À ce stade, seules 22 opérations sur 50 ont été livrées, pour 1,84 milliard d’euros (220,8 milliards de francs CFP) effectivement dépensés. Il reste encore 3,2 milliards d’euros (384 milliards de francs CFP) d’autorisations d’engagement à financer, repoussant l’achèvement du plan à 2031-2032, bien au-delà des annonces initiales.
La lisibilité budgétaire du plan demeure incomplète. Les documents financiers ne retracent pas l’ensemble des coûts réels, notamment ceux liés aux partenariats public-privé antérieurs, qui pèsent lourdement sur les finances du ministère. À cela s’ajoute le sous-financement chronique de la rénovation du parc ancien, pourtant indispensable à la sécurité et à la dignité des conditions de détention.
Dans un contexte de finances publiques contraintes, la soutenabilité du plan est désormais ouvertement questionnée. La Cour des comptes souligne la nécessité de hiérarchiser les investissements, de renforcer la transparence des coûts et de définir une trajectoire financière réaliste, loin des effets d’annonce.
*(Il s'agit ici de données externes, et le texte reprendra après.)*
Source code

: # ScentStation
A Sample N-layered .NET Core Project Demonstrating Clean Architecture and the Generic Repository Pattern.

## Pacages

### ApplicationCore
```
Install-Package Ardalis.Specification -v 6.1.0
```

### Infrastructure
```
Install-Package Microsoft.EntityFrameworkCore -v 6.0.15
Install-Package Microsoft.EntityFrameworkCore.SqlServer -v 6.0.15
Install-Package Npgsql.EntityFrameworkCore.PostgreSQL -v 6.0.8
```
Une réorientation tardive qui ne règle rien à court terme
Face à l’impasse, le ministère de la Justice a récemment lancé un plan d’urgence visant la création de 1 500 places de semi-liberté d’ici 2027, principalement via des structures modulaires implantées sur des sites existants. Le coût annoncé est de 300 millions d’euros (36 milliards de francs CFP), avec un objectif de moins de 200 000 euros (24 millions de francs CFP) par place.
Présentée comme pragmatique, cette réorientation soulève pourtant de nombreuses interrogations. Le recours à un partenariat d’innovation comporte un risque de retard lié à la phase de recherche et développement. La flexibilité réelle de ces solutions face aux ajustements permanents des cahiers des charges reste incertaine, tout comme leur adéquation au public pénal concerné, souvent marqué par de lourds besoins d’accompagnement social.
Par ailleurs, les services pénitentiaires d’insertion et de probation, déjà sous tension, manquent de moyens humains pour accompagner efficacement ces dispositifs. Le risque de surcoûts, lié à une industrialisation limitée des modules, ne peut être écarté.
D’autres pistes sont évoquées : réutilisation du patrimoine immobilier de l’État, simplification de certaines normes de sécurité, transformation de projets existants, création d’établissements pour courtes peines ou même location de places à l’étranger. Aucune ne permet toutefois de répondre rapidement et durablement à la saturation carcérale.
La Cour des comptes est claire : cette réorientation ne permettra pas de résorber la surpopulation à court terme. Elle appelle à réexaminer l’ensemble de la programmation immobilière, alors que plusieurs milliards d’euros restent à engager, et à assumer des choix clairs.
Les alternatives à l’incarcération travaux d’intérêt général, détention à domicile sous surveillance électronique sont rappelées comme moins coûteuses et d’efficacité comparable contre la récidive, à condition d’être correctement ciblées et contrôlées. Elles ne sauraient toutefois masquer l’impératif central : une prison doit rester une prison, capable d’exécuter les peines prononcées par les tribunaux.
Le fiasco du plan 15 000 places de prison illustre une fois de plus l’écart entre les discours et l’action. Sans autorité politique assumée, sans pilotage rigoureux et sans hiérarchisation claire des priorités, l’État continuera de subir la crise carcérale au lieu de la maîtriser.